The Rockefeller Center station, one of the largest in the entire subway system, was a virtual catacomb of passageways and exits. It had four tracks, two island platforms, and more than fourteen exits to the street. As a special bonus, there were also entryways into the Rockefeller Center concourse, an underground maze lined with shops that stretched for blocks in every direction.

As he ran, the Teacher yanked his T-shirt out of his jeans to cover his pistols, then ripped off his Tucci jacket and tossed it by one of the exits. There was no worry about leaving a trail – someone would grab it and be gone within seconds. He hit another flight of stairs and lunged down them four at a time, racing toward the metallic screech of an approaching V train.

He got to the second car just as the doors bonged open. Yes! he thought, jumping on.

But a sudden thunder of footfalls down the stairwell he’d just exited made his head swivel.

“Stop that train!” he heard a cop yelling. More voices joined in. “Yo! Yo! Driver, stop! Stop!”

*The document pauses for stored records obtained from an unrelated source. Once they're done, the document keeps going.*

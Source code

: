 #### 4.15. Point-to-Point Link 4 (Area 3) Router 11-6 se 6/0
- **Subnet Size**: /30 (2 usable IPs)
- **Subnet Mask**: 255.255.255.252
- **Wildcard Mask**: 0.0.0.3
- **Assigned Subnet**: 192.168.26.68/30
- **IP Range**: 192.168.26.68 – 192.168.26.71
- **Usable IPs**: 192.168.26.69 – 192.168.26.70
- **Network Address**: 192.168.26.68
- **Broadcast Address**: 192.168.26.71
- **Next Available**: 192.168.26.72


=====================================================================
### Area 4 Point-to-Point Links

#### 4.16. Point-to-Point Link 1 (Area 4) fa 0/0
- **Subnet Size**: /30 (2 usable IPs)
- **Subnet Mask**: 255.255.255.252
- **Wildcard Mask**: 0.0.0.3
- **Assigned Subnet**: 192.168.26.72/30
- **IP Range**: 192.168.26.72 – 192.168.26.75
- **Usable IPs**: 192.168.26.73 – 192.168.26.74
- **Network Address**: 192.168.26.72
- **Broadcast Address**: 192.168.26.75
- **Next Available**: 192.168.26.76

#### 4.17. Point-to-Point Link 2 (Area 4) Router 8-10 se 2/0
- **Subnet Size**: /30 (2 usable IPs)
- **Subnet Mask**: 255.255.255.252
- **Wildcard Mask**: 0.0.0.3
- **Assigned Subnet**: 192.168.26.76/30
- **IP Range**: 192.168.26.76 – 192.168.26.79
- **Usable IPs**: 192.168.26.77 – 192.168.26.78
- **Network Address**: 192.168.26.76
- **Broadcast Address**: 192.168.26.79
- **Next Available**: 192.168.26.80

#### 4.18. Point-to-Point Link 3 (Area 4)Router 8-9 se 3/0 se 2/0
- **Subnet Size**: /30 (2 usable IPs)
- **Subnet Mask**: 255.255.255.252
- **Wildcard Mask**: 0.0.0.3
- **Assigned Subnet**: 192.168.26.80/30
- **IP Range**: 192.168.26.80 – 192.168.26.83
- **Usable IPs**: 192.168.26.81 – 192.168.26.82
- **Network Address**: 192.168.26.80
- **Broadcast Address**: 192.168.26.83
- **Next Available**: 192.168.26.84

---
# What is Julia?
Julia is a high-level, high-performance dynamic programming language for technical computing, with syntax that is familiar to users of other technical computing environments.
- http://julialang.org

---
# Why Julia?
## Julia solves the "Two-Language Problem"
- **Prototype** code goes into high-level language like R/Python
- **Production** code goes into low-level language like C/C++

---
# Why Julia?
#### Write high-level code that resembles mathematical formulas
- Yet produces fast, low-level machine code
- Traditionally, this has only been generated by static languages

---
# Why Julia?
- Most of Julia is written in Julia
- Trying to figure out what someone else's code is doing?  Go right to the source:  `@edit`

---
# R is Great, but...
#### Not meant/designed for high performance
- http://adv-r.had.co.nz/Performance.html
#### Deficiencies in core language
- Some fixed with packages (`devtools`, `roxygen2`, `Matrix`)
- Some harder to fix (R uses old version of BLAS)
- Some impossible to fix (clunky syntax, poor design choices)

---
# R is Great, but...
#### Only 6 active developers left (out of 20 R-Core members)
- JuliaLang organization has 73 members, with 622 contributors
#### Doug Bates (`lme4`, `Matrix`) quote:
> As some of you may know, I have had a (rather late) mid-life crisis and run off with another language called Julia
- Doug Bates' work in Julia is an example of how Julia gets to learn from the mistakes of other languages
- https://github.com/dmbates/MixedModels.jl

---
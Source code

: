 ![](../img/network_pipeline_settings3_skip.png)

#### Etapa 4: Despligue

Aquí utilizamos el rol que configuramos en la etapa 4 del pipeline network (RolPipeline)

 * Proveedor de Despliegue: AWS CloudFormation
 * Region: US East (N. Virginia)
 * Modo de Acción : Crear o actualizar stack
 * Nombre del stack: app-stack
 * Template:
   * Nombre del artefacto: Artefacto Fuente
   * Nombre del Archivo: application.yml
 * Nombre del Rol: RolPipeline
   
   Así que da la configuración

Bing bong. The subway’s driver, sitting in his compartment at the front of the train, closed the doors as if absolutely nothing was out of the ordinary. You had to love this goddam city. Everybody was insane. The train pulled forward, humming.

The Teacher wiped sweat from his eyes and looked at the passengers in the half-full car. They all had their heads buried in a newspaper or a paperback. Never get involved. Damn right. He turned to stare at the tunnel lights that flashed outside the windows as the subway whizzed past, constellations of blue shooting stars.

Unbelievable – he was free again. Unstoppable! The hand of Destiny itself really was guiding him. There was simply no other explanation.

Just as he’d decided that, the door at the rear end of the car rattled opened. Two transit cops stood there, breathing heavily. One was a heavyset, older white man, the other a black female so young she had to be a rookie. Both had their hands on the butts of their Glocks, but the weapons were still undrawn.

“Freeze!” the old flatfoot yelled, but he still didn’t draw. What the hell was he waiting for? An engraved invite?

It took the Teacher less than a second to draw both of his own guns simultaneously from the small of his back, the.22 in his right hand and the.45 in his left.

Now the passengers paid attention to him. Wide-eyed, some shrieking, they flattened themselves down onto the seats or dove to the floor.

“Listen to me,” the Teacher yelled across the car. “I like cops, I swear. I’ve got no beef with you, and I don’t want to hurt you. Let me go. That’s all I want.”

The train was coming into the 51st and Lex station. Maybe the driver finally realized that something was up, because it made a sudden lurch. Thrown off balance, the two uniforms reacted by finally going for their Glocks.

“I said no, damn it!” the Teacher roared. Left-handed, with the.45, he shot the male officer in the knee, then the groin, and then the head. At the same time, with his right hand, he emptied the last four rounds of the.22 into the space just above the female cop’s Sam Browne belt. Had to get around those pesky Kevlar vests.